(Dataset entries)
════════════════════

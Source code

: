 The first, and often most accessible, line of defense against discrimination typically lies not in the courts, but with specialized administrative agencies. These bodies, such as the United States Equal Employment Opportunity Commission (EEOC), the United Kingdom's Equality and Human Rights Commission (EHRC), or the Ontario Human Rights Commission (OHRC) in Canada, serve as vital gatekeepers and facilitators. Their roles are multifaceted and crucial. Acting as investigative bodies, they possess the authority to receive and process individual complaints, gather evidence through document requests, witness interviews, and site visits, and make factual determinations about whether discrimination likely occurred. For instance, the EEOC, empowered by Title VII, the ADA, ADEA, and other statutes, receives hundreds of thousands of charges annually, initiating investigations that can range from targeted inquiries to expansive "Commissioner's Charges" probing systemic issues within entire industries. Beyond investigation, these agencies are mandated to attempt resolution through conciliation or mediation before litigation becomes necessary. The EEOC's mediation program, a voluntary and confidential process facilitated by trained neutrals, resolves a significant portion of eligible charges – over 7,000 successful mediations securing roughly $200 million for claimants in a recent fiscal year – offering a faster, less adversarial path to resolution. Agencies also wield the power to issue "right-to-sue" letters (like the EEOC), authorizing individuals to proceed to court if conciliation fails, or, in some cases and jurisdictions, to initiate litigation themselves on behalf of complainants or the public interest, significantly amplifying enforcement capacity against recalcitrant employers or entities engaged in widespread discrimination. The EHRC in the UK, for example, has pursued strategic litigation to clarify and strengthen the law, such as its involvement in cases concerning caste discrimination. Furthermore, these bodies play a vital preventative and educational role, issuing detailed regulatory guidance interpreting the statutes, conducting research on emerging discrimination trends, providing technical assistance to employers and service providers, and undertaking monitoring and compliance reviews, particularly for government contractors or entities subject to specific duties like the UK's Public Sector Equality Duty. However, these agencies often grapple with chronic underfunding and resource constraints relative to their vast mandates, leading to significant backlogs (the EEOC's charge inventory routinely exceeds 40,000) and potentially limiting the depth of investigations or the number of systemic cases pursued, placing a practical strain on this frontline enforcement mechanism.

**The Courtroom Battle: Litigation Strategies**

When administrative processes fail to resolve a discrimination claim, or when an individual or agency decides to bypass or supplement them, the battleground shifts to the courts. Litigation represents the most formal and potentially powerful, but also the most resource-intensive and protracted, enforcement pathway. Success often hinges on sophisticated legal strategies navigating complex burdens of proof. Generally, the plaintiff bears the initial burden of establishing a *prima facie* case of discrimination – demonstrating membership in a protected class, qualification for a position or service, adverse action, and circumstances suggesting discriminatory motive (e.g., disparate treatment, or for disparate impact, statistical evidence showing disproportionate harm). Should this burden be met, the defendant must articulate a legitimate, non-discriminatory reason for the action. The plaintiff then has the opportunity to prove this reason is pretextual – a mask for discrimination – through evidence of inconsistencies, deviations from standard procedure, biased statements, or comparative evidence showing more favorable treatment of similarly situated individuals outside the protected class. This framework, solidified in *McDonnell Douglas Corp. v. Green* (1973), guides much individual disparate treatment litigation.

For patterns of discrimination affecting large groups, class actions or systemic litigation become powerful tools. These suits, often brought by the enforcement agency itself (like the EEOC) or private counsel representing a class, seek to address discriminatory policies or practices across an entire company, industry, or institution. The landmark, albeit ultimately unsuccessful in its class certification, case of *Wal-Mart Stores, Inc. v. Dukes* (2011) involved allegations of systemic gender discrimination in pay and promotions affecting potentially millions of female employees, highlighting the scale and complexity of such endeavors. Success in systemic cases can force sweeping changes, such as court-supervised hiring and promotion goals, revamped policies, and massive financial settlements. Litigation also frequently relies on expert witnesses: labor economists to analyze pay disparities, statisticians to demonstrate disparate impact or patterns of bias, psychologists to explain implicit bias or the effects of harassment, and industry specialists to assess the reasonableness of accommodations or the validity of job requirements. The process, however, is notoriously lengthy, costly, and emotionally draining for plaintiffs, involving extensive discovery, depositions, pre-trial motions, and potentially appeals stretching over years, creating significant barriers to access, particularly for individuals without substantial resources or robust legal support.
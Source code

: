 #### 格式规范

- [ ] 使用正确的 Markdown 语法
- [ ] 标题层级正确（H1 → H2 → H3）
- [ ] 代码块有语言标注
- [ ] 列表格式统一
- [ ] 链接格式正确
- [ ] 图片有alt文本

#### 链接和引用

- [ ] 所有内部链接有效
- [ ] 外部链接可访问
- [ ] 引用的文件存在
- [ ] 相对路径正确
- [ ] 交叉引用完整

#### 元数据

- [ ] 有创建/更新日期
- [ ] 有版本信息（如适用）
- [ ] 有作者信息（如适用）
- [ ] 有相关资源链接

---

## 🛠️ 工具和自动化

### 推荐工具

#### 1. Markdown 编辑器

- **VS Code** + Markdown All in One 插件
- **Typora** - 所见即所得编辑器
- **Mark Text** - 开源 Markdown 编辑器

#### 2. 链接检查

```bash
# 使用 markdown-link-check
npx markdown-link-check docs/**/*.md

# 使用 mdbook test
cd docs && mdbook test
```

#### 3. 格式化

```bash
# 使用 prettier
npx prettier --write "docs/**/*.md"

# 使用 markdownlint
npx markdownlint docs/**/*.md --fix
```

════════════════════

● **Work required**
Your answer should consist only of the lines from the one that holds "- [ ] 所有内部链接有效" to the end of the entries above, both ends included, each repeated exactly.

● **Final answer**
- [ ] 所有内部链接有效
- [ ] 外部链接可访问
- [ ] 引用的文件存在
- [ ] 相对路径正确
- [ ] 交叉引用完整

#### 元数据

- [ ] 有创建/更新日期
- [ ] 有版本信息（如适用）
- [ ] 有作者信息（如适用）
- [ ] 有相关资源链接

---

## 🛠️ 工具和自动化

### 推荐工具

#### 1. Markdown 编辑器

- **VS Code** + Markdown All in One 插件
- **Typora** - 所见即所得编辑器
- **Mark Text** - 开源 Markdown 编辑器

#### 2. 链接检查

```bash
# 使用 markdown-link-check
npx markdown-link-check docs/**/*.md

# 使用 mdbook test
cd docs && mdbook test
```

#### 3. 格式化

```bash
# 使用 prettier
npx prettier --write "docs/**/*.md"

# 使用 markdownlint
npx markdownlint docs/**/*.md --fix
```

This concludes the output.